Exercise aim: Start at the line below containing "The frame-theoretic ingredients" and stop at the line containing "the resulting Parseval". Repeat every line of that stretch exactly, and nothing outside it.

───── Data provided ─────

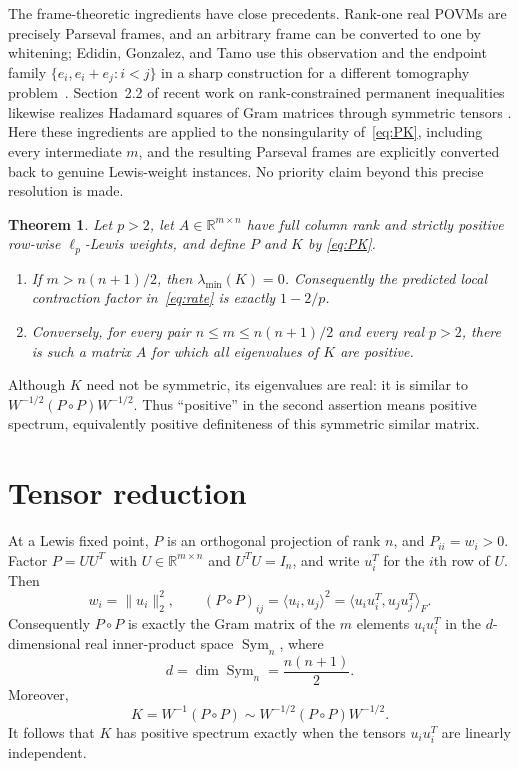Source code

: \documentclass[11pt]{article}
\newtheorem{theorem}{Theorem}
\newcommand{\R}{\mathbb{R}}
\newcommand{\Sym}{\operatorname{Sym}}
\begin{document}
The frame-theoretic ingredients have close precedents.  Rank-one real POVMs
are precisely Parseval frames, and an arbitrary frame can be converted to one
by whitening; Edidin, Gonzalez, and Tamo use this observation and the endpoint
family $\{e_i,e_i+e_j:i<j\}$ in a sharp construction for a different
tomography problem~\cite[Sections~2.2, 2.5, and~3.2]{EdidinGonzalezTamo2025}.
Section~2.2 of recent work on rank-constrained permanent inequalities likewise
realizes Hadamard squares of Gram matrices through symmetric tensors
\cite{ZengLiuRatnavelu2026}.  Here these ingredients are applied
to the nonsingularity of~\eqref{eq:PK}, including every intermediate $m$, and
the resulting Parseval frames are explicitly converted back to genuine
Lewis-weight instances.  No priority claim beyond this precise resolution is
made.

\begin{theorem}\label{thm:main}
Let $p>2$, let $A\in\R^{m\times n}$ have full column rank and strictly
positive row-wise $\ell_p$-Lewis weights, and define $P$ and $K$ by
\eqref{eq:PK}.
\begin{enumerate}
\item If $m>n(n+1)/2$, then $\lambda_{\min}(K)=0$.  Consequently the
predicted local contraction factor in~\eqref{eq:rate} is exactly $1-2/p$.
\item Conversely, for every pair $n\leq m\leq n(n+1)/2$ and every real
$p>2$, there is such a matrix $A$ for which all eigenvalues of $K$ are
positive.
\end{enumerate}
\end{theorem}

Although $K$ need not be symmetric, its eigenvalues are real: it is similar
to $W^{-1/2}(P\circ P)W^{-1/2}$.  Thus ``positive'' in the second assertion
means positive spectrum, equivalently positive definiteness of this symmetric
similar matrix.

\section{Tensor reduction}

At a Lewis fixed point, $P$ is an orthogonal projection of rank $n$, and
$P_{ii}=w_i>0$.  Factor $P=UU^T$ with $U\in\R^{m\times n}$ and
$U^TU=I_n$, and write $u_i^T$ for the $i$th row of $U$.  Then
\begin{equation}\label{eq:gram}
 w_i=\lVert u_i\rVert_2^2,
 \qquad
 (P\circ P)_{ij}=\langle u_i,u_j\rangle^2
 =\langle u_i u_i^T,u_j u_j^T\rangle_F.
\end{equation}
Consequently $P\circ P$ is exactly the Gram matrix of the $m$ elements
$u_i u_i^T$ in the $d$-dimensional real inner-product space $\Sym_n$, where
\[
 d=\dim\Sym_n=\frac{n(n+1)}{2}.
\]
Moreover,
\begin{equation}\label{eq:similar}
 K=W^{-1}(P\circ P)
 \sim W^{-1/2}(P\circ P)W^{-1/2}.
\end{equation}
It follows that $K$ has positive spectrum exactly when the tensors
$u_i u_i^T$ are linearly independent.
\end{document}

─────

Output for this exercise:
The frame-theoretic ingredients have close precedents.  Rank-one real POVMs
are precisely Parseval frames, and an arbitrary frame can be converted to one
by whitening; Edidin, Gonzalez, and Tamo use this observation and the endpoint
family $\{e_i,e_i+e_j:i<j\}$ in a sharp construction for a different
tomography problem~\cite[Sections~2.2, 2.5, and~3.2]{EdidinGonzalezTamo2025}.
Section~2.2 of recent work on rank-constrained permanent inequalities likewise
realizes Hadamard squares of Gram matrices through symmetric tensors
\cite{ZengLiuRatnavelu2026}.  Here these ingredients are applied
to the nonsingularity of~\eqref{eq:PK}, including every intermediate $m$, and
the resulting Parseval frames are explicitly converted back to genuine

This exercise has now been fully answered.